Versão de quem estava na igreja
Rosana Paterno Moreira, uma fiel da igreja, e que não mora em Joinville, mas estava no templo naquele dia, contou a Gazeta de Joinville o que viu naquele dia. Segundo ela, seria praticamente impossível alguém adentrar no local praticamente lotado, cometer um crime bárbaro como o que a polícia alega que Oscar Gonçalves do Rosário cometeu, e sair sem ser percebido. Outro detalhe bastante revelador, é o fato de que onde Rosana e mais de uma dezena de pessoas estavam na igreja, poderiam, sem dificuldade alguma avistar quem se aproximasse da pia batismal.
O que disse a médica que atendeu Gabrielli
A médica pediatra Lusinete Soares relatou os procedimentos tomados para salvar Gabrielli. “Já atendi muito afogamento, e parecia ser mais um. A menina chegou com os cabelos e as roupas molhadas, com um vestidinho jeans, camiseta e fralda. Ela não tinha calcinha, mas a fralda estava bem colocada. Ela estava hipotérmica (fria), sem batimentos e sem respiração”, relatou a médica. Foi preciso tirar a roupa para aquecê-la e depois entubar. Foi quando notei um forte cheiro de fezes. Tirei a fralda e as fezes saíam sem parar. A fralda não estava molhada como a roupa, estava seca, limpei a menina, joguei a fralda no lixo e coloquei outra. Tentamos reanimá-la por 45 minutos”, disse. O ânus continuava dilatado, não havia sangue, nem fissuras e nem vermelhidão.

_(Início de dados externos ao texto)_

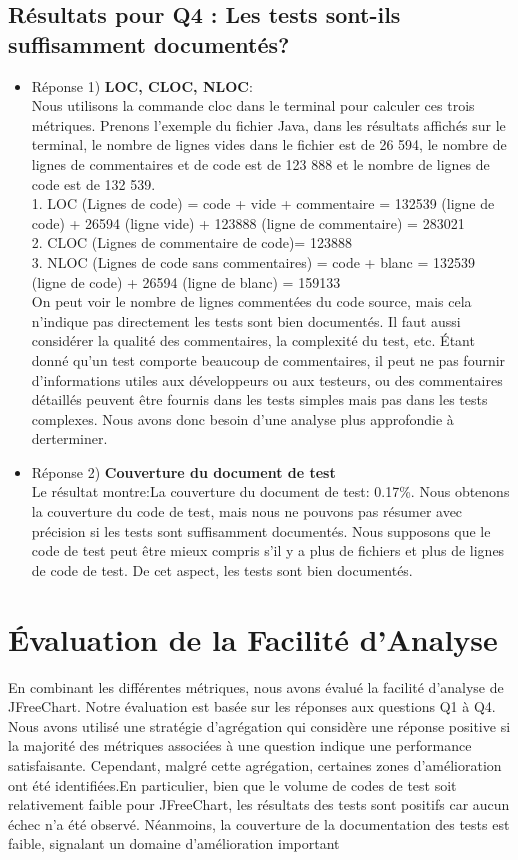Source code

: \documentclass{proc}
\begin{document}
\subsection{Résultats pour Q4 : Les tests sont-ils suffisamment documentés?}
\begin{itemize}
    \item Réponse 1) \textbf{LOC, CLOC, NLOC}: 
    \\ Nous utilisons la commande cloc dans le terminal pour calculer ces trois métriques. Prenons l'exemple du fichier Java, dans les résultats affichés sur le terminal, le nombre de lignes vides dans le fichier est de 26 594, le nombre de lignes de commentaires et de code est de 123 888 et le nombre de lignes de code est de 132 539.
    \\1. LOC (Lignes de code) = code + vide + commentaire = 132539 (ligne de code) + 26594 (ligne vide) + 123888 (ligne de commentaire) = 283021
    \\2. CLOC (Lignes de commentaire de code)= 123888
    \\3. NLOC (Lignes de code sans commentaires) = code + blanc = 132539 (ligne de code) + 26594 (ligne de blanc) = 159133
    \\On peut voir le nombre de lignes commentées du code source, mais cela n'indique pas directement les tests sont bien documentés. Il faut aussi considérer la qualité des commentaires, la complexité du test, etc. Étant donné qu'un test comporte beaucoup de commentaires, il peut ne pas fournir d'informations utiles aux développeurs ou aux testeurs, ou des commentaires détaillés peuvent être fournis dans les tests simples mais pas dans les tests complexes. Nous avons donc besoin d'une analyse plus approfondie à derterminer.
    \item Réponse 2) \textbf{Couverture du document de test}
    \\Le résultat montre:La couverture du document de test: 0.17\%.
    Nous obtenons la couverture du code de test, mais nous ne pouvons pas résumer avec précision si les tests sont suffisamment documentés. Nous supposons que le code de test peut être mieux compris s'il y a plus de fichiers et plus de lignes de code de test. De cet aspect, les tests sont bien documentés.
\end{itemize}

\section{Évaluation de la Facilité d'Analyse}
En combinant les différentes métriques, nous avons évalué la facilité d'analyse de JFreeChart. Notre évaluation est basée sur les réponses aux questions Q1 à Q4. Nous avons utilisé une stratégie d'agrégation qui considère une réponse positive si la majorité des métriques associées à une question indique une performance satisfaisante. Cependant, malgré cette agrégation, certaines zones d'amélioration ont été identifiées.En particulier, bien que le volume de codes de test soit relativement faible pour JFreeChart, les résultats des tests sont positifs car aucun échec n'a été observé. Néanmoins, la couverture de la documentation des tests est faible, signalant un domaine d'amélioration important
\end{document}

Ela também sustentou que não havia nas roupas ou na menina qualquer indício de esperma ou algo parecido.
A versão dos legistas
Com a declaração do médico que realizou a autópsia, João Domingos Koerich, que diz que não houve estupro e nem atentado violento ao pudor, ganhou força a versão do dr. Nelson Quirino e outros dois médicos do Instituto Médico Legal, que preferem ficar no anonimato. De acordo com eles, não houve crime sexual contra Gabrielli. Para os profissionais, cada um com mais de 10 anos de experiência em medicina legal, os ferimentos da menina são característicos de uma queda acidental. Essa possibilidade põe em dúvida a denúncia do Ministério Público que foi assinada pelo promotor Andrei Cunha Amorim, que alega que a menina foi estrangulada, jogada no chão e posteriormente sofrido abuso sexual. O laudo assinado pelo médico João Domingos Koerich, atesta a causa mortis por afogamento. O médico também afirma que em momento algum citou no laudo a violência sexual.
Contestação de peso
O legista Badan Palhares, doutor pela Unicamp, chefe da disciplina de medicina legal da Universidade de Campinas, também refutou categoricamente a tese inicial da promotoria, que apontou esganadura. “As marcas presentes na região do pescoço de Gabrielli foram resultado da reação de morte por afogamento”. Segundo ele, a opinião do legista Quirino, feita através da análise das fotos e laudos é válida e aponta o que aconteceu: Um acidente que resultou em afogamento e morte. Badan Palhares mostrou-se preocupado com a nomeação de um médico inexperiente (O laudo da menina foi o primeiro e único do médico João Koerich).